A very, very, very fine house with a bunch of stuff in the yard and pantsless people doing dishes.

This is today and tomorrow is something else.

Someday in the distant future I may wake up in the morning, and there may not be multiple tiny sweaty smelly bodies snoring and splayed out all over our bed, depositing sand and dirt and noxious fumes as their little chests rise and fall, rise and fall, and someday, I will be grateful to sleep in clean sheets that don’t feel like they were used to transport goats across the country. Someday. But for today, I have to pause at the end and be grateful that today and tomorrow, I will wake up with smelly people enfolded in filthy sheets, and I will be glad for that in the present, and also for hot showers.

24/7 on.

If it is barely past 6am on a Monday, and if you are able to spend three minutes snuggling silently on the couch with your ten-year old son, then you have already been gifted a treat by the universe.

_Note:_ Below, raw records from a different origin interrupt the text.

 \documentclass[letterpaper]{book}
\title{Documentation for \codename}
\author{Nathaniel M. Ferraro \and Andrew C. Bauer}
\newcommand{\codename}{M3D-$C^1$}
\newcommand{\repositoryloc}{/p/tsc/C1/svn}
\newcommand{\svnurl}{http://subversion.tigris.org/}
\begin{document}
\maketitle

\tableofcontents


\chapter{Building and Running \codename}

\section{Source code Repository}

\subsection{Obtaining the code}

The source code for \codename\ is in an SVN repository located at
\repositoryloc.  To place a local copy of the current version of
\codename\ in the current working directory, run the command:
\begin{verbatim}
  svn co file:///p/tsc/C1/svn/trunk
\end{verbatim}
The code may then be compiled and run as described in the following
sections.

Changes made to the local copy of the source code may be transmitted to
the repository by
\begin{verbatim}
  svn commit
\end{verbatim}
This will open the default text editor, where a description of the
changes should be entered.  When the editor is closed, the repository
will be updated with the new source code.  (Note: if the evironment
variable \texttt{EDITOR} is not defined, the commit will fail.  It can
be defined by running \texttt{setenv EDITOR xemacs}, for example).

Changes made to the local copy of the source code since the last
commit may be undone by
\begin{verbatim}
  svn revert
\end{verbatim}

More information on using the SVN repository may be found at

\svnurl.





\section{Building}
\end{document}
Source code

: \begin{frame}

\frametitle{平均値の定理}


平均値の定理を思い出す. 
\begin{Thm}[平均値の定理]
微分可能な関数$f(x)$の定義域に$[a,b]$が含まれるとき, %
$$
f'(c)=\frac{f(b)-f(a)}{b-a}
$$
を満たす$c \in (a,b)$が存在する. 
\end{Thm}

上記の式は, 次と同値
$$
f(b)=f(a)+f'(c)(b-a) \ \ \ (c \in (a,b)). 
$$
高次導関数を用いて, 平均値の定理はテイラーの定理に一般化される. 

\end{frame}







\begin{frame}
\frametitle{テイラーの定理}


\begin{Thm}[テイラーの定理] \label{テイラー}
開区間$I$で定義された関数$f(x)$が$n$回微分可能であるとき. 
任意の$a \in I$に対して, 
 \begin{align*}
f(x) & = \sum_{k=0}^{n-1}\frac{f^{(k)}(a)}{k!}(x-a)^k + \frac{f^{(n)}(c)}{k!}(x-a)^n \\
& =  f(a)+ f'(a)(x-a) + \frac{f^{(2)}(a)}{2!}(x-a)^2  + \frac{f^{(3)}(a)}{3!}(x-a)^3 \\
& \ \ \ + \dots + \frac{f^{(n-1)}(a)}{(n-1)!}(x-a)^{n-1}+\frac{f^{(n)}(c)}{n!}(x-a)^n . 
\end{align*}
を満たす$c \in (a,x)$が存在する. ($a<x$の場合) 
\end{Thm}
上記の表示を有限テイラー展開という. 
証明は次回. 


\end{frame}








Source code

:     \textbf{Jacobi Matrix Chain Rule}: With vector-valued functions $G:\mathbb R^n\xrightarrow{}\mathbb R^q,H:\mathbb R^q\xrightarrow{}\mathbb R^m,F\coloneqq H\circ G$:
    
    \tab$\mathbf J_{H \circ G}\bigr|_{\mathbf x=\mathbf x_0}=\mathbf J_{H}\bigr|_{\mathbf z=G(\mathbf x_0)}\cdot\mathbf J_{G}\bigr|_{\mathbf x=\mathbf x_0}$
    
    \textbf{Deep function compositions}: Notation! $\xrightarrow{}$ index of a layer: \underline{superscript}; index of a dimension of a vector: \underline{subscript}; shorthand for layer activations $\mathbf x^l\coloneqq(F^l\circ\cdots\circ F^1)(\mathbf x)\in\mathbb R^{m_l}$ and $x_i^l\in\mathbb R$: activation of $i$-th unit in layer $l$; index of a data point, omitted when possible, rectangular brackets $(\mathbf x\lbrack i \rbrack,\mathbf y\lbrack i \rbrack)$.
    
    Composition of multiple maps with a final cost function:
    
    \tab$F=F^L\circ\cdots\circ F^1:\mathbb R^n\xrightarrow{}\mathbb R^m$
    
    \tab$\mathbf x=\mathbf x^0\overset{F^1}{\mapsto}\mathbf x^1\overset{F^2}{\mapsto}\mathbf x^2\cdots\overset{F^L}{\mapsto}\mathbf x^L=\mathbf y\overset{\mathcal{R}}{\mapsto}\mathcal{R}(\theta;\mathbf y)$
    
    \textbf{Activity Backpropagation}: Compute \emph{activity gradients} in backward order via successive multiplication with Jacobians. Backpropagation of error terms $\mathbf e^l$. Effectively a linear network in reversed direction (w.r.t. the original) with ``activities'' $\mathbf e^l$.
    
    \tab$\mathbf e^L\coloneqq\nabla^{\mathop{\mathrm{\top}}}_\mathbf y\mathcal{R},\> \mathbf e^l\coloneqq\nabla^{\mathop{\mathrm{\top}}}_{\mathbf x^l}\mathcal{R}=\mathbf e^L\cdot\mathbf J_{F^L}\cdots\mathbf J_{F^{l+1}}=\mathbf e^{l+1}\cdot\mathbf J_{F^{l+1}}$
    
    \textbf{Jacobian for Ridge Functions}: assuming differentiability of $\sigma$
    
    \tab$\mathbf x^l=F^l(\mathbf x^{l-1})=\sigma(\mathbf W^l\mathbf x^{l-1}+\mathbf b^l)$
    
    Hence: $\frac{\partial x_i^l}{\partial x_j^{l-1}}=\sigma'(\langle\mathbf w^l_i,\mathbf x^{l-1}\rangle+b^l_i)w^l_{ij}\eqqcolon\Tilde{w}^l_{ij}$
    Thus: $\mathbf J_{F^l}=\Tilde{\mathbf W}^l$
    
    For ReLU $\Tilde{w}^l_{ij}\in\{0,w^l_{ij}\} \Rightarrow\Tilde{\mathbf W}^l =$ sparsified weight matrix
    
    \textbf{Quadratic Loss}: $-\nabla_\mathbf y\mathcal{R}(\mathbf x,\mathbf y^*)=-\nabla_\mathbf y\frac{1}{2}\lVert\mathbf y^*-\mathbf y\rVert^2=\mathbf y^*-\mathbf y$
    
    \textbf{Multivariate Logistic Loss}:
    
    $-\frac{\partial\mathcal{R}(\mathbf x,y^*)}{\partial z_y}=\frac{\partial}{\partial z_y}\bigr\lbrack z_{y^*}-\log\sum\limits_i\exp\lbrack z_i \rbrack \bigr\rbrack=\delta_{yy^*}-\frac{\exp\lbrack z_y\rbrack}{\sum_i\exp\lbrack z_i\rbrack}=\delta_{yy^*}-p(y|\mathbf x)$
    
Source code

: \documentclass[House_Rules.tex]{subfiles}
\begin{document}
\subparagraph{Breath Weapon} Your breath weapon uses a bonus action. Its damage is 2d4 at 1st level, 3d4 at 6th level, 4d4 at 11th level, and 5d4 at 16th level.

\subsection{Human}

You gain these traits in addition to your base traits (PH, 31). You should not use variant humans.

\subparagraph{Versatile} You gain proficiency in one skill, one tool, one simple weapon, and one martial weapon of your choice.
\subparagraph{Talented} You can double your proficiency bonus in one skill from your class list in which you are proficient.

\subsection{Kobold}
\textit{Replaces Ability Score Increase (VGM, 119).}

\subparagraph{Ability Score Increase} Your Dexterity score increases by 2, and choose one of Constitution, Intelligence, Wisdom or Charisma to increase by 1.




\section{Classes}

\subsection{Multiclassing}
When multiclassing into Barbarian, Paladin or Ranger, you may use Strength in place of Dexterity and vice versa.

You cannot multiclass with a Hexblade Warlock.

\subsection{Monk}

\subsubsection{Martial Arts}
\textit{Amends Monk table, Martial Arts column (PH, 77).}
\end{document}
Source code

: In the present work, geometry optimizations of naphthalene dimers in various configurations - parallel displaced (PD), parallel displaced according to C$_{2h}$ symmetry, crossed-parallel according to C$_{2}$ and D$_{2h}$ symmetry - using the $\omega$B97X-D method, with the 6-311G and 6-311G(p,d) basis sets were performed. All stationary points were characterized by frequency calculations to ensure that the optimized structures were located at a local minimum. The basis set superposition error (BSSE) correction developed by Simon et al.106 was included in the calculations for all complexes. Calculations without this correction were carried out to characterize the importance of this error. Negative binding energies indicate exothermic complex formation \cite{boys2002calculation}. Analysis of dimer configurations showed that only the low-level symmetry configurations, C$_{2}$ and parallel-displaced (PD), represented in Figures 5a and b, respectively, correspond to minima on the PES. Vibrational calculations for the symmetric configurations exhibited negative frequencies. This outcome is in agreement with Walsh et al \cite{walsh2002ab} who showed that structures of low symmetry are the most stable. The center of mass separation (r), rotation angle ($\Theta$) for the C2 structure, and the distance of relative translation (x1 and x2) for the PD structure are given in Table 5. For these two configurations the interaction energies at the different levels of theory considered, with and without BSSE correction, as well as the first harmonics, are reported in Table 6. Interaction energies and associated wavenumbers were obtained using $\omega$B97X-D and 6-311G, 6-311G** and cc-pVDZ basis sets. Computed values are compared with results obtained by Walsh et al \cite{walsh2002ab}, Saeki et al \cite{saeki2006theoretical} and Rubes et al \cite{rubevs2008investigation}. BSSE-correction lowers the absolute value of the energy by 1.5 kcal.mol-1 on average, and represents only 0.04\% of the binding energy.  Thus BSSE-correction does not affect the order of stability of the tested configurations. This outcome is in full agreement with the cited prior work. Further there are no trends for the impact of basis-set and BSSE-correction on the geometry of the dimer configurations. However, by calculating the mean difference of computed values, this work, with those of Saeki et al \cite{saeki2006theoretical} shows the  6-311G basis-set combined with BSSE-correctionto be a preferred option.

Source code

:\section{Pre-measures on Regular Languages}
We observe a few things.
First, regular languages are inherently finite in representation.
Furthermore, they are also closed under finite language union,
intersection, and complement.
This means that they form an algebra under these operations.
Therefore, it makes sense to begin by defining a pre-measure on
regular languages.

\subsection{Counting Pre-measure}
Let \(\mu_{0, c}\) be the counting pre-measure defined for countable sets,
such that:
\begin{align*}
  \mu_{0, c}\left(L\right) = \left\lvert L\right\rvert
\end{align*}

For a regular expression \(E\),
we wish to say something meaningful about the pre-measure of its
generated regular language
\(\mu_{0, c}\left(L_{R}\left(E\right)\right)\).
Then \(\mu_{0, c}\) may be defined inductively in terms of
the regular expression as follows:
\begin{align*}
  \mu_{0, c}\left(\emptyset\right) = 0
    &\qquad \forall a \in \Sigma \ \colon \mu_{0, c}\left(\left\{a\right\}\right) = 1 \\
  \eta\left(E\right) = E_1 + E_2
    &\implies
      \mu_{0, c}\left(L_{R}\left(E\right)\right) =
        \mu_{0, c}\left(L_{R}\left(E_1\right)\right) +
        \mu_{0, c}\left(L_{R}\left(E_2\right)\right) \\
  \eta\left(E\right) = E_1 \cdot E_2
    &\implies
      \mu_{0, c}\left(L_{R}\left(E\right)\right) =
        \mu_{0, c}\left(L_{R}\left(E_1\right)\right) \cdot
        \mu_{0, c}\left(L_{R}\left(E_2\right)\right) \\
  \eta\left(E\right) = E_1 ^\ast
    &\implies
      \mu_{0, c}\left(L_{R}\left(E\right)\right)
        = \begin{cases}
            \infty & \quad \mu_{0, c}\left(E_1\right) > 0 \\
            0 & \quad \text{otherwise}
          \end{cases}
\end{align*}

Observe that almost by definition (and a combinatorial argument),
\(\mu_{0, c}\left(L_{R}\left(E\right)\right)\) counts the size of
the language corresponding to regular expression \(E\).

Toddler boy relaxing on the porch by himself.

Letter of the law.

Protocol 37b in our family requires pants, or at minimum, diaper and/or underwear to be worn at meals. In drawing up this mandate, however, I neglected to include kitchen duties and chores. So that is why, if you visit us on a Monday at 6.30am, you may find a three-year old doing dishes wearing a pajama shirt and nothing - nothing - else.

We are raising children to ask questions and discover better ways of doing things so we can learn them too. This might possibly fall into that category. If there’s a loophole and someone finds it, well…we watched Catch Me If You Can recently and saw a criminal turn into an FBI Consultant. Hackers turned security experts. Point is: if there is a hole in my directives and it’s found, then it’s fair to exploit it, and that is why we have people doing dishes without pants. There is some sort of lesson in there.

A million different ways to help.

It is amazing how many different ways there are to spread peanut butter on a piece of toast. Our children are working their way through every combination possible, and that is why we wash approximately 732 knives and have dirty floors every day. Because sometimes peanut butter and crumbs fall onto the floor, and sometimes they are picked up and eaten by a one-year old scavenger, and sometimes they are merely picked up by the bottom of someone’s foot and carried to another room, to await the scavenger. That is how that happens, and it all starts with children helping in the kitchen.

Note: yes, we have very strong immune systems. The previous paragraph might be a clue as to why.

Note sequel: yes, we have strong immune systems, and no, we are not troglodytes who think that having strong immune systems is a substitute for wearing a mask during a pandemic.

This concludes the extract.